Trump was asked Friday by journalists how he felt about Duke’s support. He said he didn’t know anything about it and curtly said: “All right, I disavow, ok?”
He hasn’t always claimed ignorance on Duke’s history. In 2000, he wrote a New York Times op-ed explaining why he abandoned the possibility of running for president on the Reform Party ticket. He wrote of an “underside” and “fringe element” of the party, concluding, “I leave the Reform Party to David Duke, Pat Buchanan and Lenora Fulani. That is not company I wish to keep.”
Trump has won three of four early voting states, roiling a party divided over the prospect of the brash billionaire becoming its nominee.

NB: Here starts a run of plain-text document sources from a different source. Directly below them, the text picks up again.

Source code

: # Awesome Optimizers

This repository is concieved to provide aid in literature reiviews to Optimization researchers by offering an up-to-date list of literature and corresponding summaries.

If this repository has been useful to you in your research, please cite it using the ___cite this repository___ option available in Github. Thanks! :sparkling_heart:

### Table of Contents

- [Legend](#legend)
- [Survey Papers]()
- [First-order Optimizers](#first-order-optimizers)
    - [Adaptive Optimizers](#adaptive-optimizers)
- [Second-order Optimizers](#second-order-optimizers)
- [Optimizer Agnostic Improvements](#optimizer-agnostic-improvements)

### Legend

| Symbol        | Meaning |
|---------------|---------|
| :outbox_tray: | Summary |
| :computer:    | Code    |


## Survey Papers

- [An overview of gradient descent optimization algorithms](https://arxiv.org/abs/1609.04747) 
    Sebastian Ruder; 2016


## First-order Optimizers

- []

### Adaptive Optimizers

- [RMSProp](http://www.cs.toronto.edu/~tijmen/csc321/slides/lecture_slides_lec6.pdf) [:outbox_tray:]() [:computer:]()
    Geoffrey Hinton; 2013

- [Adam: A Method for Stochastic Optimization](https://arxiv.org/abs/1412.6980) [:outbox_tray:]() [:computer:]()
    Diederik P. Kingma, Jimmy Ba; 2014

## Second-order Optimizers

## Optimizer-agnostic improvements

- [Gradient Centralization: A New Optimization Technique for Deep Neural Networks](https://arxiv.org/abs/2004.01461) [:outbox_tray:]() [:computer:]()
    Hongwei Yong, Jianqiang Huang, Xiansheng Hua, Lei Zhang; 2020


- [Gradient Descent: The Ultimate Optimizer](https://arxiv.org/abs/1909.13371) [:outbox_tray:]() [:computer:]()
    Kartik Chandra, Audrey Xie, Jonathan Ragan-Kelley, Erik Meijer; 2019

Late Sunday, Nebraska’s Ben Sasse became the first sitting Republican senator to say explicitly that he would not back Trump if he does win the nomination.
“If Trump becomes the Republican nominee my expectation is that I’ll look for some 3rd candidate — a conservative option, a constitutionalist,” Sasse wrote on Twitter.

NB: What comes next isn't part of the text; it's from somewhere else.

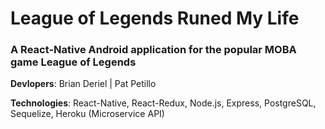 # League of Legends Runed My Life
### A React-Native Android application for the popular MOBA game League of Legends

**Devlopers**: Brian Deriel | Pat Petillo 

**Technologies**: React-Native, React-Redux, Node.js, Express, PostgreSQL, Sequelize, Heroku (Microservice API)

The Duke debate seeped into the Democratic contest, as Vermont Sen. Bernie Sanders also lashed out on Twitter: “America’s first black president cannot and will not be succeeded by a hatemonger who refuses to condemn the KKK.”
Asked about the issue on Monday, Trump said he had disavowed Duke and asked, “How many times do I have to continue to disavow people.”
In a phone-in interview with NBC’s “Today” show, the real estate mogul was asked about earlier remarks in interviews where he had seemed to stop short of disavowing Duke.
He said the questioner in the earlier interview had asked about Duke and various “other groups,” saying he had difficulty with an earpiece he was wearing for the phone-in interview and didn’t want to disavow groups whose identity he didn’t know. Trump also said he had clearly made separation with Duke over the weekend in posts on Twitter and Facebook.
Hillary Clinton re-tweeted Sanders’ message. She scored a lopsided victory in South Carolina the day before, fueled by a huge advantage among African-Americans, a key Democratic constituency that will also play a dominant role in several Super Tuesday states.
Clinton turned her attention to the Republican field, all-but-ignoring rival Sanders from campaign events in Massachusetts on Monday.
“What we can’t let happen is the scapegoating, the flaming, the finger pointing that is going on the Republican side,” she told voters gathered in Springfield, Massachusetts. “It really undermines our fabric as a nation. So, I want to do everything I can in this campaign to set us on a different course.”
The latest shake up in the GOP race comes as attention shifts to the South, where the region will dominate on Super Tuesday — March 1 — and the weeks beyond.
Trump holds commanding leads across the region, with the exception of Cruz’s home state of Texas, a dynamic that puts tremendous pressure on Rubio and Cruz as they try to outlast each other and derail Trump.
Trump mocked the Republican establishment and his flailing rivals. “It’s amazing what’s going on,” he told NBC, calling his campaign a “movement.”